The Audit Log admin page
The audit log — who did what, and when.

Viewing the Log

The audit log displays a chronological table of administrative actions, with the most recent entries at the top. The table has four columns:

  • Time — When the action occurred, displayed with both the date and precise time (e.g. "Apr 20, 2026, 04:19:00 PM").
  • Action — What was done (e.g. Login, create, update, delete, approve, decline).
  • Entity — What was affected. The cell shows the entity type and a human-readable identifier (e.g. "UserLaurel" for a user record).
  • Actor — The person who performed the action. System actions are attributed to "System".

Filtering the Log

Above the table is a Filters section with four controls:

Action

Dropdown labeled "All Actions". Pick a specific action verb (Login, Create, Update, Delete, etc.) to show only that action type.

Entity Type

Dropdown labeled "All Entity Types". Pick a specific entity type to show only actions affecting that kind of object — for example, selecting "User" shows only actions related to user accounts.

From / To (Date Range)

Two date pickers labeled From and To. Set a date range to view actions within a specific period — useful for investigating what happened during a particular week or month, or for generating activity reports for governance meetings.

Tip

Combine filters. For example, set Action = "Update" + Entity Type = "User" + a date range to see all user record updates during a specific window.

Understanding Log Entries

Each row tells you what happened by combining the Action verb with the Entity it affected. Read the two columns together:

  • Action names the operation — for example Login, Store_order_ship, or Store_order_update. Member-management and configuration changes use their own action names (create, update, approve, decline, and so on).
  • Entity shows the entity type joined to a short identifier — for example UserIvy for a user record, or Ordere2579444 for a store order.

To dig into the specifics of a particular change, use the filters to narrow to the relevant Action and Entity Type, then cross-reference the timestamp and Actor against the affected record itself.

Pagination

The audit log shows the total number of entries (e.g. "391 ENTRIES") above the table and uses page-based pagination. Use the Prev and Next buttons to step between pages; the page indicator (e.g. "1 / 8") shows your position, and a "Showing 1–50 of 391" line sits below the table. Each page shows up to 50 entries.

Good to know

The audit log is append-only — entries cannot be edited, deleted, or tampered with by anyone, including site admins. This ensures the log serves as a reliable, trustworthy record of all administrative activity. If an action was taken, it's in the log.

Common Use Cases

Investigating an issue

If a member reports that their profile was changed unexpectedly, filter the audit log by entity type "User" and narrow to the relevant date range. Scan the Actor column for entries that touch the affected member's record.

Governance reporting

Before a board meeting, set the date range to cover the period since the last meeting. This gives leadership a complete overview of all administrative actions taken — member changes, organizational updates, configuration modifications.

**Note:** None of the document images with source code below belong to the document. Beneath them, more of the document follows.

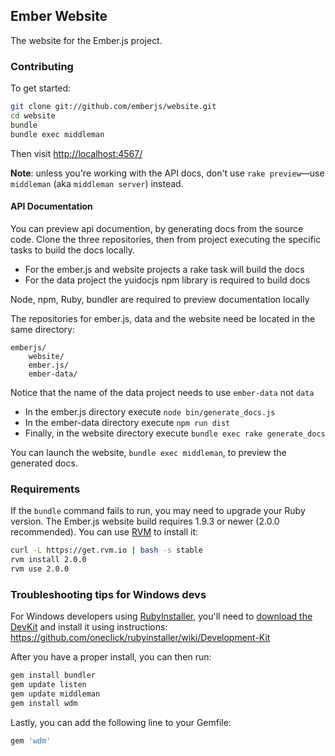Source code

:## Ember Website

The website for the Ember.js project.

### Contributing

To get started:

``` sh
git clone git://github.com/emberjs/website.git
cd website
bundle
bundle exec middleman
```

Then visit [http://localhost:4567/](http://localhost:4567/)

**Note**: unless you're working with the API docs, don't use `rake preview`—use `middleman` (aka `middleman server`) instead.

#### API Documentation

You can preview api documention, by generating docs from the source code.
Clone the three repositories, then from project executing the specific
tasks to build the docs locally. 

* For the ember.js and website projects a rake task will build the docs
* For the data project the yuidocjs npm library is required to build docs

Node, npm, Ruby, bundler are required to preview documentation locally

The repositories for ember.js, data and the website need be located in
the same directory:

    emberjs/
        website/
        ember.js/
        ember-data/

Notice that the name of the data project needs to use `ember-data` not `data`

* In the ember.js directory execute `node bin/generate_docs.js`
* In the ember-data directory execute `npm run dist`
* Finally, in the website directory execute `bundle exec rake generate_docs`

You can launch the website, `bundle exec middleman`, to preview the generated docs.


### Requirements

If the `bundle` command fails to run, you may need to upgrade your Ruby version. The Ember.js website build requires 1.9.3 or newer (2.0.0 recommended). You can use [RVM](https://rvm.io/) to install it:

``` sh
curl -L https://get.rvm.io | bash -s stable
rvm install 2.0.0
rvm use 2.0.0
```

### Troubleshooting tips for Windows devs

For Windows developers using [RubyInstaller](http://rubyinstaller.org/), you'll need to [download the DevKit](http://rubyinstaller.org/downloads) and install it using instructions:
https://github.com/oneclick/rubyinstaller/wiki/Development-Kit

After you have a proper install, you can then run:
``` sh
gem install bundler
gem update listen
gem update middleman
gem install wdm
```

Lastly, you can add the following line to your Gemfile:
``` sh
gem 'wdm'
```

Auditing workflow decisions

Use the Action filter to isolate onboarding approvals, transition decisions, and deactivations. Each entry shows who made the decision and when, creating a clear paper trail for membership changes.

Configuration change tracking

Pick the relevant entity type from the Entity Type dropdown to see when and by whom a given kind of record was changed — for example branding, theme, or integration settings, and other platform-wide modifications.